Regulation & Policy

The scope for gas in Britain’s power mix without carbon capture and store (CCS) is “very limited”, the UK Energy Research Centre finds. The role of gas as a ‘bridge’ fuel will be questioned way before 2025, by when the UK energy minister wants to phase out all unabated coal capacity. UKERC analysts warn that a gap in capacity, caused by the coal exit, cannot simply be covered by new gas generation.

One in four in Germany’s nearly 1,000 municipal utilities, so-called Stadtwerke, face financial woes due to depressed wholesale power prices, reduced runtime hours of their thermal fleet and rising debts. Cash injections by their municipal owners would help, a KPMG study suggests, – but those are far from certain.

The Energy Minister and Secretaries from Canada, Mexico, and the United States have started to share energy information for North America on www.nacei.org. The website can be displayed in English, French, and Spanish and has links to all three countries’ statistical agencies.

Debates surrounding plans to phase out Germany’s lignite power stations, dubbed Kohleausstieg, are heating up as adversaries meet at the E-World energy trade fair in Essen. While the green energy lobby advocate an “orderly exit from coal” to ensure planning security, RWE rebuked such debates as “unnecessary.”

The coal lobby rejoices as the US Supreme Court has surprised market observers by stymying President Obama’s Clean Power Plan, which is now on hold until a legal challenge is resolved.

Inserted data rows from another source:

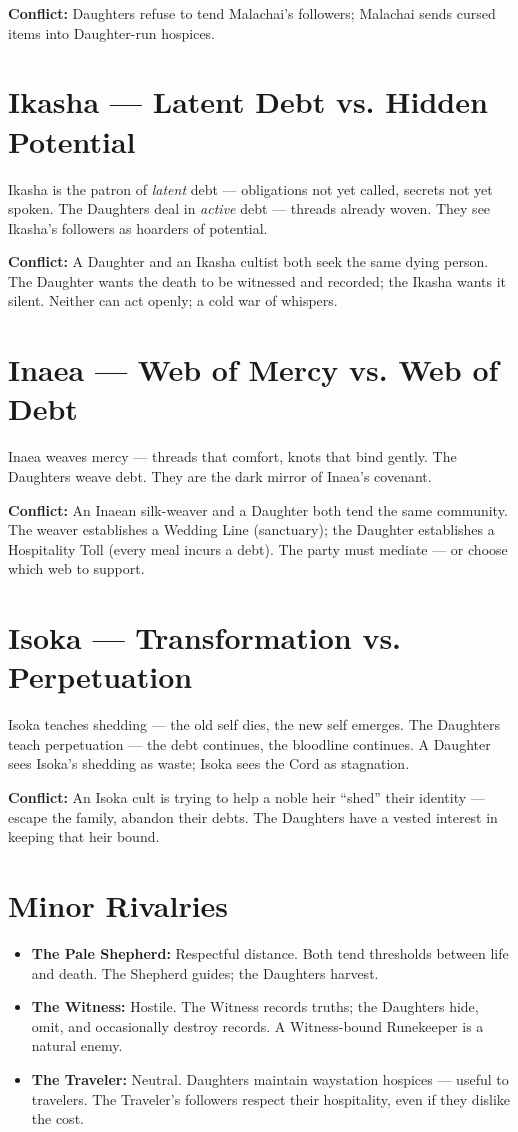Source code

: \documentclass[10pt,twoside]{book}
\begin{document}
\textbf{Conflict:} Daughters refuse to tend Malachai's followers; Malachai sends cursed items into Daughter-run hospices.

\section{Ikasha --- Latent Debt vs. Hidden Potential}
Ikasha is the patron of \emph{latent} debt --- obligations not yet called, secrets not yet spoken. The Daughters deal in \emph{active} debt --- threads already woven. They see Ikasha's followers as hoarders of potential.

\textbf{Conflict:} A Daughter and an Ikasha cultist both seek the same dying person. The Daughter wants the death to be witnessed and recorded; the Ikasha wants it silent. Neither can act openly; a cold war of whispers.

\section{Inaea --- Web of Mercy vs. Web of Debt}
Inaea weaves mercy --- threads that comfort, knots that bind gently. The Daughters weave debt. They are the dark mirror of Inaea's covenant.

\textbf{Conflict:} An Inaean silk-weaver and a Daughter both tend the same community. The weaver establishes a Wedding Line (sanctuary); the Daughter establishes a Hospitality Toll (every meal incurs a debt). The party must mediate --- or choose which web to support.

\section{Isoka --- Transformation vs. Perpetuation}
Isoka teaches shedding --- the old self dies, the new self emerges. The Daughters teach perpetuation --- the debt continues, the bloodline continues. A Daughter sees Isoka's shedding as waste; Isoka sees the Cord as stagnation.

\textbf{Conflict:} An Isoka cult is trying to help a noble heir ``shed'' their identity --- escape the family, abandon their debts. The Daughters have a vested interest in keeping that heir bound.

\section{Minor Rivalries}
\begin{itemize}
\item \textbf{The Pale Shepherd:} Respectful distance. Both tend thresholds between life and death. The Shepherd guides; the Daughters harvest.
\item \textbf{The Witness:} Hostile. The Witness records truths; the Daughters hide, omit, and occasionally destroy records. A Witness-bound Runekeeper is a natural enemy.
\item \textbf{The Traveler:} Neutral. Daughters maintain waystation hospices --- useful to travelers. The Traveler's followers respect their hospitality, even if they dislike the cost.
\end{itemize}
\end{document}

Proponents stress this verdict would delay, but not derail America’s shift towards more gas generation and renewables.

Econometric modelling of the wider economic impact of energy reforms in non-OECD Asia, carried out by the Oxford Institute of Energy Studies, shows a tension between the policy goals of economic growth and consumer welfare. “Variables that are associated with a positive effect on economic growth appear to be associated with a negative impact on welfare indicators,” the authors of the paper state, calling for a renewed thinking for future reforms.

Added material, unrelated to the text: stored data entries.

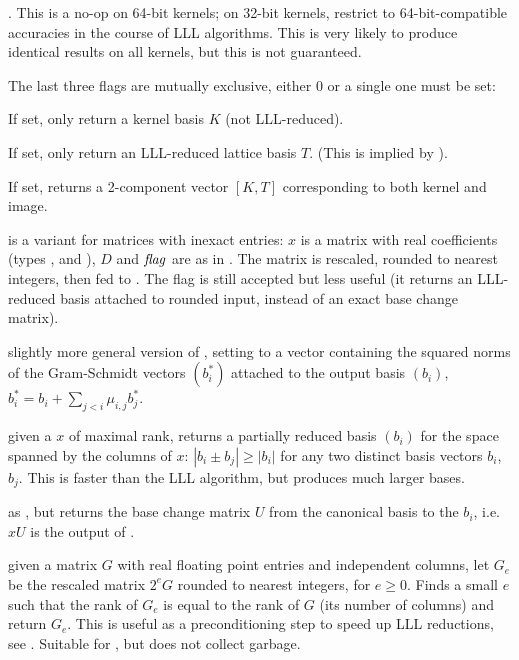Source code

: \item  {}. This is a no-op on 64-bit kernels; on 32-bit
kernels, restrict to 64-bit-compatible accuracies in the course of LLL
algorithms. This is very likely to produce identical results on all
kernels, but this is not guaranteed.

The last three flags are mutually exclusive, either 0 or a single one must be
set:

\item  {} If set, only return a kernel basis $K$ (not LLL-reduced).

\item  {} If set, only return an LLL-reduced lattice basis $T$.
(This is implied by ).

\item  {} If set, returns a 2-component vector $[K, T]$
corresponding to both kernel and image.


 is a variant for matrices
with inexact entries: $x$ is a matrix with real coefficients (types
,  and ), $D$ and $\hbox{\it f\kern0pt lag\/}$ are as in .
The matrix is rescaled, rounded to nearest integers, then fed to
. The flag  is still accepted but less useful
(it returns an LLL-reduced basis attached to rounded input, instead of an
exact base change matrix).

 slightly more
general version of , setting  to a vector containing
the squared norms of the Gram-Schmidt vectors $(b_i^*)$ attached to the
output basis $(b_i)$, $b_i^* = b_i + \sum_{j < i} \mu_{i,j} b_j^*$.


 given a  $x$ of maximal rank,
returns a partially reduced basis $(b_i)$ for the space spanned by the
columns of $x$: $|b_i \pm b_j| \geq |b_i|$ for any two distinct basis vectors
$b_i$, $b_j$. This is faster than the LLL algorithm, but produces much larger
bases.

 as , but returns
the base change matrix $U$ from the canonical basis to the $b_i$, i.e. $x U$
is the output of .

 given a matrix $G$ with real floating
point entries and independent columns, let $G_e$ be the
rescaled matrix $2^e G$ rounded to nearest integers, for $e \geq 0$.
Finds a small $e$ such that the rank of $G_e$ is equal to the rank of $G$
(its number of columns) and return $G_e$. This is useful as a preconditioning
step to speed up LLL reductions, see .
Suitable for , but does not collect garbage.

A recent US Supreme Court ruling is set to accelerate demand response (DR) schemes, notably during peak-load, to cover up to 60% of electricity supply across the United States. EIA figures show that industrial offtakes delivered more than half of actual peak demand savings in 2014, in return for incentives of over $9,000 on average.

The ‘gas for electricity deal’ between Iran and Armenia is expanding and the National Iranian Gas Export Company (NIGEC) eyes a fivefold increase in gas exports to Armenia, provided that the northern neighbour will build a new power interconnector to step up electricity supply in return.

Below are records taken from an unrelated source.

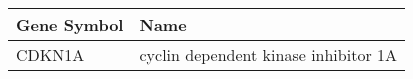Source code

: \begin{tabular}{ll}
\toprule
Gene Symbol &                                 Name \\
\midrule
     CDKN1A & cyclin dependent kinase inhibitor 1A \\
\bottomrule
\end{tabular}
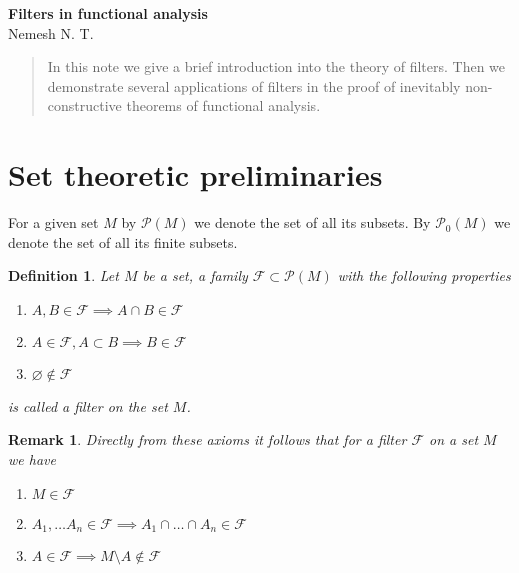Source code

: \documentclass[12pt]{article}
\newtheorem{remark}[theorem]{Remark}
\newtheorem{definition}[theorem]{Definition}
\begin{document}
\begin{center}

    \Large \textbf{Filters in functional analysis}\\[0.5cm]
    \small {Nemesh N. T.}\\[0.5cm]

\end{center}

\begin{abstract}
    In this note we give a brief introduction into the theory of filters. Then
    we demonstrate several applications of filters in the proof of inevitably
    non-constructive theorems of functional analysis.
\end{abstract}

\section{Set theoretic preliminaries}

For a given set $M$ by $\mathcal{P}(M)$ we denote the set of all its subsets. By
$\mathcal{P}_0(M)$ we denote the set of all its finite subsets.

\begin{definition}\label{DefFilter} Let $M$ be a set, a family
    $\mathcal{F}\subset\mathcal{P}(M)$ with the following properties
    \begin{enumerate}[label = (\roman*)]
        \item $A,B\in\mathcal{F}\implies A\cap B\in\mathcal{F}$
        \item $A\in\mathcal{F}, A\subset B\implies B\in\mathcal{F}$
        \item $\varnothing\notin\mathcal{F}$
    \end{enumerate}
    is called a filter on the set $M$.
\end{definition}

\begin{remark}\label{RemAnyFilterContainsItsSet} Directly from these axioms it
    follows that for a filter $\mathcal{F}$ on a set $M$ we have
    \begin{enumerate}[label = (\roman*)]
        \item $M\in\mathcal{F}$
        \item $A_1,\ldots A_n\in\mathcal{F}\implies A_1\cap\ldots\cap
                  A_n\in\mathcal{F}$

        \item $A\in\mathcal{F}\implies M\setminus A\notin\mathcal{F}$
    \end{enumerate}
\end{remark}
\end{document}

Decentralized power generation is high on the agenda to in Tanzania, with the Rural Energy Agency (REA) pleading support for individuals or companies that intend to supply ‘mini-grid electricity’. This helps to close Tanzania's 1,290 MW power deficit and give more of its rural population access to electricity.

India’s Supreme Court has permitted Gas Authority of India (GAIL) to build the controversial Kochi-Mangalore gas pipeline, paving the way for more LNG imports to fuel idled, or underutilized gas-fired power plants in southern India.

Rebuking warnings of a looming gap in Britain’s power supply, the UK energy secretary Amber Rudd has clarified the government was taking long-term decisions “to tackle a legacy of under-investment.” She fell short, though, of specifying these decisions and their effects.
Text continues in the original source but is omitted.